Sustainability is a three-dimensional concept that includes environmental, economic, and social considerations. They are increasingly being used by investors and stakeholders as criteria to assess a company’s value to the environment and the communities it serves at the global, national, and consumer levels. They are the guiding principles that will lead us to a sustainable future and are changing how we do everything.
What are the Environmental factors?
- Environmental impact: the effect a company has on the environment around it, such as waste and carbon emissions.
- Natural resources: how effectively companies use natural resources like water and electricity.
- Climate change initiatives (if any): what initiatives do companies take to limit their contributions to climate change?
What are the Social factors?
- Human rights: how well companies treat their employees, local communities, and society at large.

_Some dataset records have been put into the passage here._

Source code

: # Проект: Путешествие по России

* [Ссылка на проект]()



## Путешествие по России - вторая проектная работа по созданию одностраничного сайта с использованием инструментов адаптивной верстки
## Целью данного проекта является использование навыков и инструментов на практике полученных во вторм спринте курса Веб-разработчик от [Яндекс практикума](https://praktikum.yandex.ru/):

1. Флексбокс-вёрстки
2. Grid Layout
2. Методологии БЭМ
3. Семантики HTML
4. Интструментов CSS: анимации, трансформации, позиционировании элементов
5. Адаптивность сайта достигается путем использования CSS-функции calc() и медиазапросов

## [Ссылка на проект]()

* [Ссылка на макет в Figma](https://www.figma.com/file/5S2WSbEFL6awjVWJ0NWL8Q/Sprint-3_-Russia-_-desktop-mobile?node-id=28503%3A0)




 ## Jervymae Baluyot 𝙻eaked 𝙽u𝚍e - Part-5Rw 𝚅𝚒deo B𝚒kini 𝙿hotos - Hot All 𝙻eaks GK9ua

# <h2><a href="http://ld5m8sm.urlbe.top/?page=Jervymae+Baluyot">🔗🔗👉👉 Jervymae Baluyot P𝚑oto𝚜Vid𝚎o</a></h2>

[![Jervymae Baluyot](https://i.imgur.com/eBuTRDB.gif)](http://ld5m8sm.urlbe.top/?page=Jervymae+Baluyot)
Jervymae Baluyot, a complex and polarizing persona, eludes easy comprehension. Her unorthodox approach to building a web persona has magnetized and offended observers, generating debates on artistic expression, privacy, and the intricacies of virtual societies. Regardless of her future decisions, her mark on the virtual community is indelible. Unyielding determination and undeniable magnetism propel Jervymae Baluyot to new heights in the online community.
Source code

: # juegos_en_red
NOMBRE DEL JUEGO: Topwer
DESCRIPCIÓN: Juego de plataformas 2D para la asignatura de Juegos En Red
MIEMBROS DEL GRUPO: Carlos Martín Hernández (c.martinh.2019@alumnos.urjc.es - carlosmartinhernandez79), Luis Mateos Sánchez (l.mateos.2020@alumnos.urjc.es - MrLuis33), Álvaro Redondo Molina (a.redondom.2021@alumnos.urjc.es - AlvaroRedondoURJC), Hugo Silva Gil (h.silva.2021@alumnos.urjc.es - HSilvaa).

- Diversity: the representation of different races, genders, disabilities, etc. in hiring practices and leadership roles.
- Stakeholders: Being considerate of the communities and environment they operate in.
What are the Governance factors?
- Political contributions (if any): the extent to which companies contribute to political campaigns and whether or not they influence legislation.
- Executive compensation: how much money key company leaders make and whether there is a feasible correlation between their pay and the success of the business.
- Board diversity (if any): What percentage of board members are women or minorities?
- Job creation: how many jobs a company creates, especially those that pay a living wage and provide benefits.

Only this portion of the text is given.